The best strategy for reporting security incidents that I’ve seen is simple. Provide every employee with a security reporting contact card (SRCC), like the one seen in the image below.
As you can see, this card is incredibly simple. Ideally, this is printed to the same size as a business card on heavy stock. This provides a form factor sizable enough to display all the necessary information, but small enough to be easily tucked into a wallet or purse. The idea is simple: every employee receives one of these cards and is requested to keep it close at all times. While most employees can’t be expected to remember an obscure e-mail address or phone number, they will remember that they were given this card and can reference it without hassle.
So, what is necessary to include on the SRCC? This can vary, but I recommend making sure that the card can answer these questions:
- Who can I e-mail/call for any network security related issue?
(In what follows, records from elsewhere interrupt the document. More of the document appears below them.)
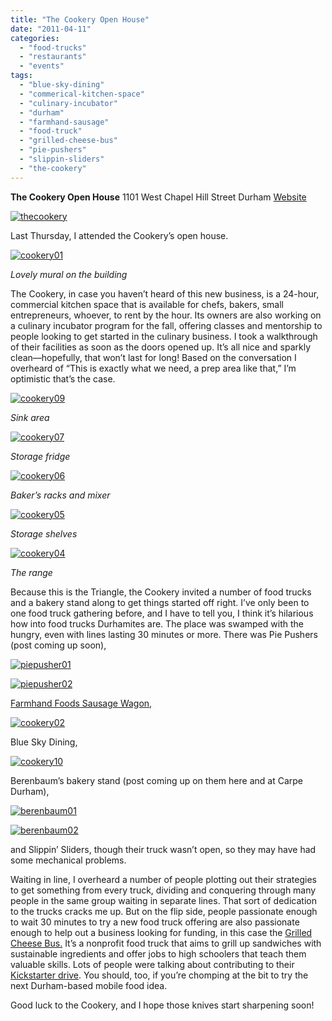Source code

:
 ```yaml
---
title: "The Cookery Open House"
date: "2011-04-11"
categories: 
  - "food-trucks"
  - "restaurants"
  - "events"
tags: 
  - "blue-sky-dining"
  - "commerical-kitchen-space"
  - "culinary-incubator"
  - "durham"
  - "farmhand-sausage"
  - "food-truck"
  - "grilled-cheese-bus"
  - "pie-pushers"
  - "slippin-sliders"
  - "the-cookery"
---
```


**The Cookery Open House** 1101 West Chapel Hill Street Durham [Website](http://www.durhamcookery.com/)

[![](http://s3.amazonaws.com/thegourmez-wpmedia/2011/04/thecookery.png "thecookery")](http://s3.amazonaws.com/thegourmez-wpmedia/2011/04/thecookery.png)

Last Thursday, I attended the Cookery’s open house.

[![](http://s3.amazonaws.com/thegourmez-wpmedia/2011/04/cookery01.jpg "cookery01")](http://s3.amazonaws.com/thegourmez-wpmedia/2011/04/cookery01.jpg)

_Lovely mural on the building_

The Cookery, in case you haven’t heard of this new business, is a 24-hour, commercial kitchen space that is available for chefs, bakers, small entrepreneurs, whoever, to rent by the hour. Its owners are also working on a culinary incubator program for the fall, offering classes and mentorship to people looking to get started in the culinary business. I took a walkthrough of their facilities as soon as the doors opened up. It’s all nice and sparkly clean—hopefully, that won’t last for long! Based on the conversation I overheard of “This is exactly what we need, a prep area like that,” I’m optimistic that’s the case.

[![](http://s3.amazonaws.com/thegourmez-wpmedia/2011/04/cookery09.jpg "cookery09")](http://s3.amazonaws.com/thegourmez-wpmedia/2011/04/cookery09.jpg)

_Sink area_

[![](http://s3.amazonaws.com/thegourmez-wpmedia/2011/04/cookery07.jpg "cookery07")](http://s3.amazonaws.com/thegourmez-wpmedia/2011/04/cookery07.jpg)

_Storage fridge_

[![](http://s3.amazonaws.com/thegourmez-wpmedia/2011/04/cookery06.jpg "cookery06")](http://s3.amazonaws.com/thegourmez-wpmedia/2011/04/cookery06.jpg)

_Baker’s racks and mixer_

[![](http://s3.amazonaws.com/thegourmez-wpmedia/2011/04/cookery05.jpg "cookery05")](http://s3.amazonaws.com/thegourmez-wpmedia/2011/04/cookery05.jpg)

_Storage shelves_

[![](http://s3.amazonaws.com/thegourmez-wpmedia/2011/04/cookery04.jpg "cookery04")](http://s3.amazonaws.com/thegourmez-wpmedia/2011/04/cookery04.jpg)

_The range_

Because this is the Triangle, the Cookery invited a number of food trucks and a bakery stand along to get things started off right. I’ve only been to one food truck gathering before, and I have to tell you, I think it’s hilarious how into food trucks Durhamites are. The place was swamped with the hungry, even with lines lasting 30 minutes or more. There was Pie Pushers (post coming up soon),

[![](http://s3.amazonaws.com/thegourmez-wpmedia/2011/04/piepusher01.jpg "piepusher01")](http://s3.amazonaws.com/thegourmez-wpmedia/2011/04/piepusher01.jpg)

[![](http://s3.amazonaws.com/thegourmez-wpmedia/2011/04/piepusher02.jpg "piepusher02")](http://s3.amazonaws.com/thegourmez-wpmedia/2011/04/piepusher02.jpg)

[Farmhand Foods Sausage Wagon,](https://thegourmez.com/blog/2011/02/15/farmhand-foods-sausage-wagon/)

[![](http://s3.amazonaws.com/thegourmez-wpmedia/2011/04/cookery02.jpg "cookery02")](http://s3.amazonaws.com/thegourmez-wpmedia/2011/04/cookery02.jpg)

Blue Sky Dining,

[![](http://s3.amazonaws.com/thegourmez-wpmedia/2011/04/cookery10.jpg "cookery10")](http://s3.amazonaws.com/thegourmez-wpmedia/2011/04/cookery10.jpg)

Berenbaum’s bakery stand (post coming up on them here and at Carpe Durham),

[![](http://s3.amazonaws.com/thegourmez-wpmedia/2011/04/berenbaum01.jpg "berenbaum01")](http://s3.amazonaws.com/thegourmez-wpmedia/2011/04/berenbaum01.jpg)

[![](http://s3.amazonaws.com/thegourmez-wpmedia/2011/04/berenbaum02.jpg "berenbaum02")](http://s3.amazonaws.com/thegourmez-wpmedia/2011/04/berenbaum02.jpg)

and Slippin’ Sliders, though their truck wasn’t open, so they may have had some mechanical problems.

Waiting in line, I overheard a number of people plotting out their strategies to get something from every truck, dividing and conquering through many people in the same group waiting in separate lines. That sort of dedication to the trucks cracks me up. But on the flip side, people passionate enough to wait 30 minutes to try a new food truck offering are also passionate enough to help out a business looking for funding, in this case the [Grilled Cheese Bus.](http://grilledcheesebus.org/) It’s a nonprofit food truck that aims to grill up sandwiches with sustainable ingredients and offer jobs to high schoolers that teach them valuable skills. Lots of people were talking about contributing to their [Kickstarter drive](http://www.kickstarter.com/projects/1181065361/the-grilled-cheese-bus). You should, too, if you’re chomping at the bit to try the next Durham-based mobile food idea.

Good luck to the Cookery, and I hope those knives start sharpening soon!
- Who can I e-mail/call for any physical security related issue?
- Where can I forward phishing or scam e-mails?
The purpose of this card is not to educate people on what’s reportable. That should be a goal of your information security awareness training and certainly won’t fit on a card. However, the three questions mentioned above cover a lot of the things that will generally be reportable. By providing e-mail addresses and phone numbers, you provide an implied escalation path if something is deemed to important or time sensitive for e-mail.
A few other tips:
- Use a bright, easily noticeable color on your card. This will help people spot it and remember where it is in their wallet/purse.
- Make the design somewhat different from your normal company business card template.
- Setup a special e-mail address to receive forwarded phishes separate from your normal intake queue. This will help with prioritization and tasking.
- Build this into your security awareness training. Occasionally challenge people to produce these cards so everyone gets used to keeping them handy. Make sure you are clearly identifying what is reportable and what isn’t based on your organization’s threat model and ability to evaluate reported incidents.
If you want to get started right away, here’s a Microsoft Word template you can download and use now. Just replace the logo and information with your own, print it out, and hand them out to your employees.
So what ever happened with Zeke? Well, it turns out that once he clicked on the link in the phishing e-mail, his browser downloaded a flash exploit which led to a malware infection. An attacker was able to leverage access to this system to retrieve sensitive information about Zeke’s company. It took the attackers a few weeks to complete their attack. But, since the detection tools in the organization didn’t pick it up, and Zeke never reported it, the attack wasn’t discovered until much later. The organization did a lot of things right, but a failure to make incident reporting easy subverted much of their effort. Security contact cards a simple, affordable, effective way to make sure you don’t fall victim to a similar scenario. The minimal cost of printing and distributing these cards is nothing in comparison to what you might pay if something goes unreported.